EXERCISE DESCRIPTION: After checking the listing below, say how many of its lines contain the string "Mode". Only the number is needed.

RECORDS PROVIDED:
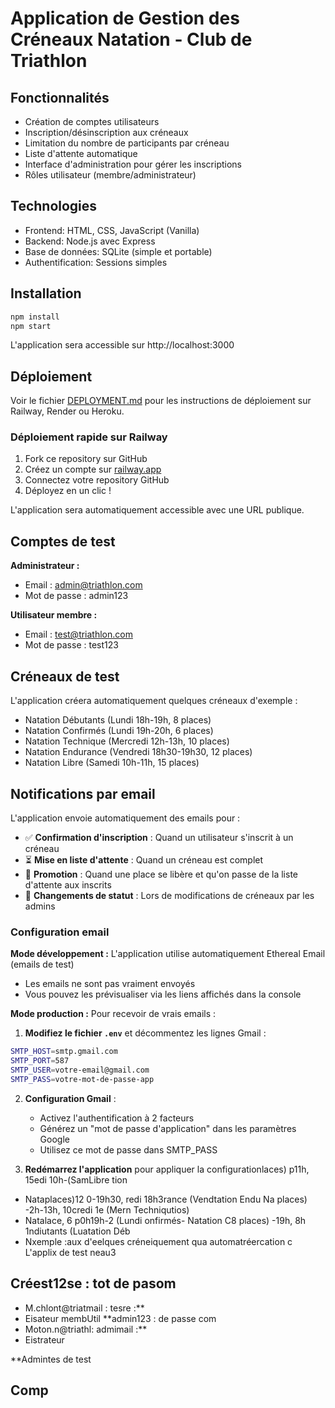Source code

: # Application de Gestion des Créneaux Natation - Club de Triathlon

## Fonctionnalités
- Création de comptes utilisateurs
- Inscription/désinscription aux créneaux
- Limitation du nombre de participants par créneau
- Liste d'attente automatique
- Interface d'administration pour gérer les inscriptions
- Rôles utilisateur (membre/administrateur)

## Technologies
- Frontend: HTML, CSS, JavaScript (Vanilla)
- Backend: Node.js avec Express
- Base de données: SQLite (simple et portable)
- Authentification: Sessions simples

## Installation
```bash
npm install
npm start
```

L'application sera accessible sur http://localhost:3000

## Déploiement

Voir le fichier [DEPLOYMENT.md](DEPLOYMENT.md) pour les instructions de déploiement sur Railway, Render ou Heroku.

### Déploiement rapide sur Railway

1. Fork ce repository sur GitHub
2. Créez un compte sur [railway.app](https://railway.app)
3. Connectez votre repository GitHub
4. Déployez en un clic !

L'application sera automatiquement accessible avec une URL publique.

## Comptes de test

**Administrateur :**
- Email : admin@triathlon.com
- Mot de passe : admin123

**Utilisateur membre :**
- Email : test@triathlon.com
- Mot de passe : test123

## Créneaux de test

L'application créera automatiquement quelques créneaux d'exemple :
- Natation Débutants (Lundi 18h-19h, 8 places)
- Natation Confirmés (Lundi 19h-20h, 6 places)
- Natation Technique (Mercredi 12h-13h, 10 places)
- Natation Endurance (Vendredi 18h30-19h30, 12 places)
- Natation Libre (Samedi 10h-11h, 15 places)

## Notifications par email

L'application envoie automatiquement des emails pour :
- ✅ **Confirmation d'inscription** : Quand un utilisateur s'inscrit à un créneau
- ⏳ **Mise en liste d'attente** : Quand un créneau est complet
- 🎉 **Promotion** : Quand une place se libère et qu'on passe de la liste d'attente aux inscrits
- 📝 **Changements de statut** : Lors de modifications de créneaux par les admins

### Configuration email

**Mode développement :** L'application utilise automatiquement Ethereal Email (emails de test)
- Les emails ne sont pas vraiment envoyés
- Vous pouvez les prévisualiser via les liens affichés dans la console

**Mode production :** Pour recevoir de vrais emails :

1. **Modifiez le fichier `.env`** et décommentez les lignes Gmail :
```bash
SMTP_HOST=smtp.gmail.com
SMTP_PORT=587
SMTP_USER=votre-email@gmail.com
SMTP_PASS=votre-mot-de-passe-app
```

2. **Configuration Gmail** :
   - Activez l'authentification à 2 facteurs
   - Générez un "mot de passe d'application" dans les paramètres Google
   - Utilisez ce mot de passe dans SMTP_PASS

3. **Redémarrez l'application** pour appliquer la configurationlaces) p11h, 15edi 10h-(SamLibre tion 
- Nataplaces)12 0-19h30, redi 18h3rance (Vendtation Endu Na places)
-2h-13h, 10credi 1e (Mern Techniqutios)
- Natalace, 6 p0h19h-2 (Lundi onfirmés- Natation C8 places)
-19h, 8h 1ndiutants (Luatation Déb
- Nxemple :aux d'eelques créneiquement qua automatréercation c
L'applix de test
neau3

## Créest12se : tot de pasom
- M.chlont@triatmail : tesre :**
- Eisateur membUtil
**admin123
:  de passe com
- Moton.n@triathl: admimail :**
- Eistrateur 

**Admintes de test
## Comp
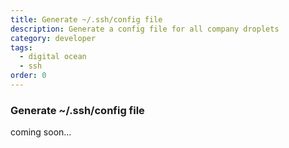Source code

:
 ```yaml
---
title: Generate ~/.ssh/config file
description: Generate a config file for all company droplets
category: developer
tags:
  - digital ocean
  - ssh
order: 0
---
```


### Generate ~/.ssh/config file

coming soon...
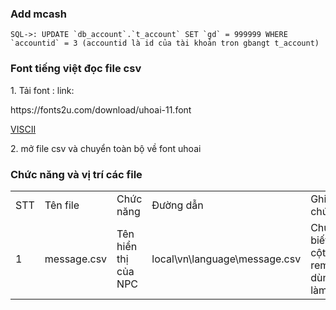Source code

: <h3>Add mcash</h3>

```
SQL->: UPDATE `db_account`.`t_account` SET `gd` = 999999 WHERE `accountid` = 3 (accountid là id của tài khoản tron gbangt t_account)
```

<h3>Font tiếng việt đọc file csv</h3>
<p>1. Tải font : link: </p>
<p>https://fonts2u.com/download/uhoai-11.font</p>
<p><a href="https://doc-04-4o-docs.googleusercontent.com/docs/securesc/fc7vllfbvamdnm56habe148s25co47hd/4oja9j4vvk1l99r8kv7p7s6mbo6hm32n/1695972750000/00465309203500210375/02510179857917437320/1svINCk8xObBAZ-aCg3wgjxVVbkq0pd-W?e=download&ax=AA75yW4jMuhz4vDbKJj3hnxCIEJHMPAMLIivgK4tHulBmG6vaxER9h8xQ6lIhBQGSQApOP5Ir0BM8XLPdADMPgebhf1SVFmOqW_yxJ8f_q2FS64b3vZHTKAMwKO11iKpgyYKJ9z-iqvSP9LEtKpDH_kfjMUyomackgLe9qFxnTaCfX-F_UsJerS8k7de3zjzNiU8YliNJw3dLps2KDKJFAabHgyIKxpCIHUev13nly0TXZNrk1SmU7HZbXXBx9xnd_dLbOB9km2o6AmhybRcpfu0r2Hb_P4jTHvL9WUE6ghPMzEMJVIcyhQTjDUCXmkRQplRJqakHtpQrTr7_W82eUQ7e27In-yqqAQGH2diGd9MF7UA9gZPZiMKv4dIpVJ1YTNwBs9UUrJzAxCriy79IERvi6Av6WVljv0JRWSHpBrbB60RayzuUlsUeVR0b1ANQBkRbxwf7YjSWhXm1TOy4fYcIP03gmgPpzHyroyu1-8jBwUE-cpo-x4uncgzIEGhQBUtihW3JAIbFi6HJX3j0eoBoWScw43x1aEz9Td6u9q1QntglztHlZM4WFoBm1C9ToOoakK1ni_I8u1gfzelansZ92u0TuOmDGOzAofpIevzBVbXJHEGDckWHV1OP_4zE6dW_n7MUuE9WLGasOVmRjx4B5KlzS9mnRlQroN46E1_OUXiKs_9HUvftwWsGuvOMEe0kn78uPVAxtrpDjQE7HVQYqVseGvaviNWOYv6etAmoOmw09iJPFSMrsavFoX3ZqqvzfK8bHr2jGxXgskRdUJgi3Q7GZi7kzKXiC4BBZmutMyJpM_QW_W0e3jTvtzodzNJ50wTee6jO6WsVEWgYoVOUjCwNr0y-uhK4mrTFg6N4fzDLNAkfk_54ZYOfBM2teusu5s2Q5LTvXhLR--SCX3nySXrkfMj_G9ug96DS1eT1HZKq3u9B6WqmxFkV7UpdECtIZvazltddDRMdxbNf1IrOUliPHlzf1Dar2SKnz8WdnJp&uuid=94e26535-2f24-4ced-a7f3-8ab58c7dff58&authuser=0&nonce=nsp9i4i2gd38c&user=02510179857917437320&hash=oncgekcc6rc7augb44kljs97lce94its">VISCII</a></p>
<p>2. mở file csv và chuyển toàn bộ về font uhoai</p>

<h3>Chức năng và vị trí các file</h3>
<table>
  <tr>
    <td>STT</td>
    <td>Tên file</td>
    <td>Chức năng</td>
    <td>Đường dẫn</td>
    <td>Ghi chú</td>
  </tr>
  <tr>
    <td>1</td>
    <td>message.csv</td>
    <td>Tên hiển thị của NPC</td>
    <td>local\vn\language\message.csv</td>
    <td>Chưa biết cột remark dùng làm gì</td>
  </tr>
</table>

TASK ANSWER: 2